#### Task goal:
Find the string "linewidth" in the data, and copy out each line that has it.

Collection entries
┄┄┄┄┄┄
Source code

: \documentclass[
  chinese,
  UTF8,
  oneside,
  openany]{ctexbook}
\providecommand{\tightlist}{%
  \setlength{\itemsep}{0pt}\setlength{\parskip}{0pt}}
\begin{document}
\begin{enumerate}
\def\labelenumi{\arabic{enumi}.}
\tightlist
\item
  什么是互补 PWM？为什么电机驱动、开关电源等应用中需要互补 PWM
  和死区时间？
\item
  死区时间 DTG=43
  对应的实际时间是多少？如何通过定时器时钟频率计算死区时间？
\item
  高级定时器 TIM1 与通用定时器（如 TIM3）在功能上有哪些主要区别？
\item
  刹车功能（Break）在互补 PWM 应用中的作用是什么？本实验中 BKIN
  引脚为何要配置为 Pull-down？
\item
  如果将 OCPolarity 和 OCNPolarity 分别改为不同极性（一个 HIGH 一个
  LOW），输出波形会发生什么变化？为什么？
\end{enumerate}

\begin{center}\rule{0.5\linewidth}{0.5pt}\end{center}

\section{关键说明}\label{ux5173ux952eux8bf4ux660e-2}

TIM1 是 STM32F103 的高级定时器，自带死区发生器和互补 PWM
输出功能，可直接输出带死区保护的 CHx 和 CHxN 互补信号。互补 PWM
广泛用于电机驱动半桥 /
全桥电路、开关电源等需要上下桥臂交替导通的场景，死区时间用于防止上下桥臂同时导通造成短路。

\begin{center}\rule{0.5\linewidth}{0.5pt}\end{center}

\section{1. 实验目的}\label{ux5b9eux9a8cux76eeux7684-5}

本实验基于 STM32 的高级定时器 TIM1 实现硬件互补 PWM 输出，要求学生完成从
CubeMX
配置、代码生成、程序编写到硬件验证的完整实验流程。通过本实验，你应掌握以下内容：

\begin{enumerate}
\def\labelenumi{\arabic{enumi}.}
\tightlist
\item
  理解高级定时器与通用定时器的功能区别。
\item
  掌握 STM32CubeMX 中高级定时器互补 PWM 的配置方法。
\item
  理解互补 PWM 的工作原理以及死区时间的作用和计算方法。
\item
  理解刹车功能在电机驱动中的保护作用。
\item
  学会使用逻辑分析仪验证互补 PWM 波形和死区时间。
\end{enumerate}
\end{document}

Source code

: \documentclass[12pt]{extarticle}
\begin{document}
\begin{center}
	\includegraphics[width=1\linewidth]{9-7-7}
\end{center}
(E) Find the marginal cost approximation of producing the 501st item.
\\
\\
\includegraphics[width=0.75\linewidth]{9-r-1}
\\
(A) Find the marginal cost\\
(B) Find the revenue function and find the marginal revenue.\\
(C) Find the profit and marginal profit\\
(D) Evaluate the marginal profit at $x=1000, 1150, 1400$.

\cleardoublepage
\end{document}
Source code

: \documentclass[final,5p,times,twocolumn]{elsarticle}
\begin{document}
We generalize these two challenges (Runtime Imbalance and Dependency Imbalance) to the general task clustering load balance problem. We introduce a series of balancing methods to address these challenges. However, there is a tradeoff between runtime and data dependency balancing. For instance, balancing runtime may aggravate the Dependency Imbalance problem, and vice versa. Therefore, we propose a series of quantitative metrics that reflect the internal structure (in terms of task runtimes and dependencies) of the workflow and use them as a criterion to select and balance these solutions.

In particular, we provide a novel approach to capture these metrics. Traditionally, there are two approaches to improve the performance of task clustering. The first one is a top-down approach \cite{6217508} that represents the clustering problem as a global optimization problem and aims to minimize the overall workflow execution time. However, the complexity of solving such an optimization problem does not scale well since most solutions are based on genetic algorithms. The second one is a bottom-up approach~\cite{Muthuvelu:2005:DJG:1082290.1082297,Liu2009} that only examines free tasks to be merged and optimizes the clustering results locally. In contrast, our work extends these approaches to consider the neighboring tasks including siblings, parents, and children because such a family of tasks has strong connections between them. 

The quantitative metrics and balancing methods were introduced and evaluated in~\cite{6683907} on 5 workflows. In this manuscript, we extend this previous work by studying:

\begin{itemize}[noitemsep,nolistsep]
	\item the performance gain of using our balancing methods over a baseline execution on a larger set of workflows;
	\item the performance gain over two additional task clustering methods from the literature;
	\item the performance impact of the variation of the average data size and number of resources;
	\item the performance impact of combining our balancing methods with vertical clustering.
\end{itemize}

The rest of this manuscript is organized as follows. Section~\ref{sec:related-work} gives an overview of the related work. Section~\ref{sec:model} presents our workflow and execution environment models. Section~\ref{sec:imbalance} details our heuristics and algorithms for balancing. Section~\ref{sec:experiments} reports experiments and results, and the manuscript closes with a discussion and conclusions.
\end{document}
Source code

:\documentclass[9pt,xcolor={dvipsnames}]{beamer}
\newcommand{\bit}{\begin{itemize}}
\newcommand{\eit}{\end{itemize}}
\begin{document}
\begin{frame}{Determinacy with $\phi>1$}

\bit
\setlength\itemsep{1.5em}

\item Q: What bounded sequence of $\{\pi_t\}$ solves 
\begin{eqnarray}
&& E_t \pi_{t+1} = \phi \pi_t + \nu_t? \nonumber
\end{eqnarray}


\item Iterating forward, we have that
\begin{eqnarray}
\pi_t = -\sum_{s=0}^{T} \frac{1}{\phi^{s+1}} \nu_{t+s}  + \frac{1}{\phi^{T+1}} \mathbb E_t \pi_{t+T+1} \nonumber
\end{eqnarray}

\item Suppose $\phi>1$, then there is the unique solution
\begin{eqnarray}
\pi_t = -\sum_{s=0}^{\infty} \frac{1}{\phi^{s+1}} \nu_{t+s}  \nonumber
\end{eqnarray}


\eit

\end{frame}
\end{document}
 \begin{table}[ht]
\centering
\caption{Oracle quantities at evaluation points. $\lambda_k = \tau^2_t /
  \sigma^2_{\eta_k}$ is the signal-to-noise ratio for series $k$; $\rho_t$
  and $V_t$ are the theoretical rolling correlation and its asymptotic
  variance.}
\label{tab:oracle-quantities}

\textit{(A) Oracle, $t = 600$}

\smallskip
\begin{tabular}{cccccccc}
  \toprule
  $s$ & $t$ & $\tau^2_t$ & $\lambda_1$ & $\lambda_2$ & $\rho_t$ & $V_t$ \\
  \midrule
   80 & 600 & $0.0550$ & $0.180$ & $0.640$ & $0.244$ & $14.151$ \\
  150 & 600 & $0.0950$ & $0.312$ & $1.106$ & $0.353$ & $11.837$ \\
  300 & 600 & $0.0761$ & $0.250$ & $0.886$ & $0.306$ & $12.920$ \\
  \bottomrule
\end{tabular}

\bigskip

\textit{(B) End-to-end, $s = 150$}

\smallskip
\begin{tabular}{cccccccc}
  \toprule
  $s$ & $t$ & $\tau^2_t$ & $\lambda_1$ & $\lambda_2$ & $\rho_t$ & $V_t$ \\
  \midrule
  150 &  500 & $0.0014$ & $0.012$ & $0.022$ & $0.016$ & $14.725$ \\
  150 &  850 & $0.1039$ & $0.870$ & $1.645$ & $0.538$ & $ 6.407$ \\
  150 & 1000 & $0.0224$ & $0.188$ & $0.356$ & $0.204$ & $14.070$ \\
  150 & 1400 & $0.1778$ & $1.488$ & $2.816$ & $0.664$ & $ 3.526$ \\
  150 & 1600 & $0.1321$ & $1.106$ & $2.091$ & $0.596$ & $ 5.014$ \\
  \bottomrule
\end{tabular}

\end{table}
┄┄┄┄┄┄
#### Result of this exercise:
\begin{center}\rule{0.5\linewidth}{0.5pt}\end{center}
\begin{center}\rule{0.5\linewidth}{0.5pt}\end{center}
	\includegraphics[width=1\linewidth]{9-7-7}
\includegraphics[width=0.75\linewidth]{9-r-1}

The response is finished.